§ **Task details**:
Everything from the line containing "дисциплины и т.д.)" to the end of the records must be restated word for word, and nothing else.

§ **Data shown**:
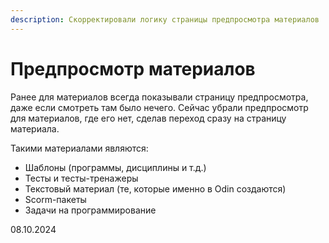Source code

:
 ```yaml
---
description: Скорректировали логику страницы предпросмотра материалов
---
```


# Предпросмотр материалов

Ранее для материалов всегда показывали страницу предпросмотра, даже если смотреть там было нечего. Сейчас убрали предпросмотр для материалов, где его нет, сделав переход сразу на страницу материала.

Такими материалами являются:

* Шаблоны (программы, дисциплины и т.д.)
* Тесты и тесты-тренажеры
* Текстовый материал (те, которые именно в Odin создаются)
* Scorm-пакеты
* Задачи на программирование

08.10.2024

§ **Response for this exercise**:
* Шаблоны (программы, дисциплины и т.д.)
* Тесты и тесты-тренажеры
* Текстовый материал (те, которые именно в Odin создаются)
* Scorm-пакеты
* Задачи на программирование

08.10.2024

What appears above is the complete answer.